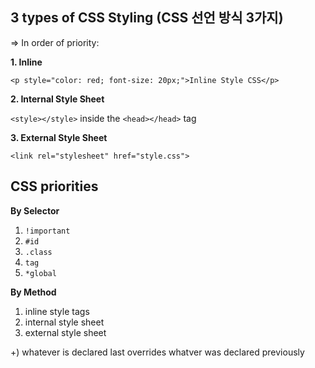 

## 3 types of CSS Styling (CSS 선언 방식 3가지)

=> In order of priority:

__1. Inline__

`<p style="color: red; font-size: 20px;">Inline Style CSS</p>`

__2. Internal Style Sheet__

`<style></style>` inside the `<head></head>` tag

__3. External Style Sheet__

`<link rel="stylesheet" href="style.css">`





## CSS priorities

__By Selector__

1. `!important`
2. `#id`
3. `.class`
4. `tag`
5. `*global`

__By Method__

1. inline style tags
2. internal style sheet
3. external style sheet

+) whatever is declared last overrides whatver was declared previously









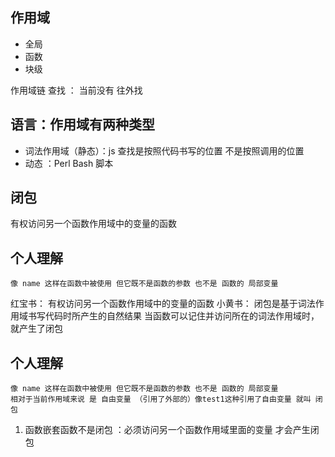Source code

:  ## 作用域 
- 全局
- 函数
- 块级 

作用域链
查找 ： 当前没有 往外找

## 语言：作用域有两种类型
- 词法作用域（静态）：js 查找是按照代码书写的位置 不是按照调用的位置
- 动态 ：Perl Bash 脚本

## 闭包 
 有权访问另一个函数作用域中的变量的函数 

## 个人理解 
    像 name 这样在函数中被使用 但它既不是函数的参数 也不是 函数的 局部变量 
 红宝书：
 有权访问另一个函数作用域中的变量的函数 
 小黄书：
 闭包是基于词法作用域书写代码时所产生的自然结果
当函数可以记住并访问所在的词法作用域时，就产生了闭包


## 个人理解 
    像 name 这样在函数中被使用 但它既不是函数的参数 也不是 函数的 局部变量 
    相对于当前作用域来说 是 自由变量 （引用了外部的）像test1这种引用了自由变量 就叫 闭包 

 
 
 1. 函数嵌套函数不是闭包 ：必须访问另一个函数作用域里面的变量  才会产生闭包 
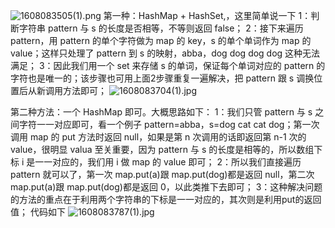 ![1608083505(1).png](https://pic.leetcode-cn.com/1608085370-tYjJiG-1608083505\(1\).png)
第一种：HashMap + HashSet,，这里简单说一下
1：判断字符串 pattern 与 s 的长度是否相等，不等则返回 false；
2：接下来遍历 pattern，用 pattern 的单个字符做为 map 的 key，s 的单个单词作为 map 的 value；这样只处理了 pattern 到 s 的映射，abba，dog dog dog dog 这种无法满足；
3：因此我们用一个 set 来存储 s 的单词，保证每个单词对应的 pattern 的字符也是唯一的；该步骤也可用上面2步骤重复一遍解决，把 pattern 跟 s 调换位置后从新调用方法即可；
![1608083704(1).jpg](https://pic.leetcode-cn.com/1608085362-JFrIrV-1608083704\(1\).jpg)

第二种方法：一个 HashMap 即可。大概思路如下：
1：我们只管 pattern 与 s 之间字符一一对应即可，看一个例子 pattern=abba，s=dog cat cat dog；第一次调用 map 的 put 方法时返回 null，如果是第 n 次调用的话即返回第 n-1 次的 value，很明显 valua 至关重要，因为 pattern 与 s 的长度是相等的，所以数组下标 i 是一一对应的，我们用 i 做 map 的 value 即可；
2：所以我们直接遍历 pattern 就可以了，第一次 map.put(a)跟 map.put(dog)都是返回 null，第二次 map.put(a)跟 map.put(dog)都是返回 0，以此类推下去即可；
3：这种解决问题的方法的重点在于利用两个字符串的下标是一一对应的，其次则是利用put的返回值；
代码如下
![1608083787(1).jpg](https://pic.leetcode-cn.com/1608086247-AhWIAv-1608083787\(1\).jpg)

◇ ◇ ◇

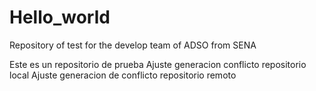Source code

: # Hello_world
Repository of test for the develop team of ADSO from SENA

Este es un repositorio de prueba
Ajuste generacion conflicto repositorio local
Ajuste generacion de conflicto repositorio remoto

◇ ◇ ◇

TASK GOAL
Give exactly the lines above that run from the line with "## 3 types of CSS Styling (CSS 선언 방식 3가지)" to the line with "相对于当前作用域来说 是 自由变量", both included, leaving every picture out.

ANSWER TO THE EXERCISE
## 3 types of CSS Styling (CSS 선언 방식 3가지)

=> In order of priority:

__1. Inline__

`<p style="color: red; font-size: 20px;">Inline Style CSS</p>`

__2. Internal Style Sheet__

`<style></style>` inside the `<head></head>` tag

__3. External Style Sheet__

`<link rel="stylesheet" href="style.css">`





## CSS priorities

__By Selector__

1. `!important`
2. `#id`
3. `.class`
4. `tag`
5. `*global`

__By Method__

1. inline style tags
2. internal style sheet
3. external style sheet

+) whatever is declared last overrides whatver was declared previously









Source code

:  ## 作用域 
- 全局
- 函数
- 块级 

作用域链
查找 ： 当前没有 往外找

## 语言：作用域有两种类型
- 词法作用域（静态）：js 查找是按照代码书写的位置 不是按照调用的位置
- 动态 ：Perl Bash 脚本

## 闭包 
 有权访问另一个函数作用域中的变量的函数 

## 个人理解 
    像 name 这样在函数中被使用 但它既不是函数的参数 也不是 函数的 局部变量 
 红宝书：
 有权访问另一个函数作用域中的变量的函数 
 小黄书：
 闭包是基于词法作用域书写代码时所产生的自然结果
当函数可以记住并访问所在的词法作用域时，就产生了闭包


## 个人理解 
    像 name 这样在函数中被使用 但它既不是函数的参数 也不是 函数的 局部变量 
    相对于当前作用域来说 是 自由变量 （引用了外部的）像test1这种引用了自由变量 就叫 闭包 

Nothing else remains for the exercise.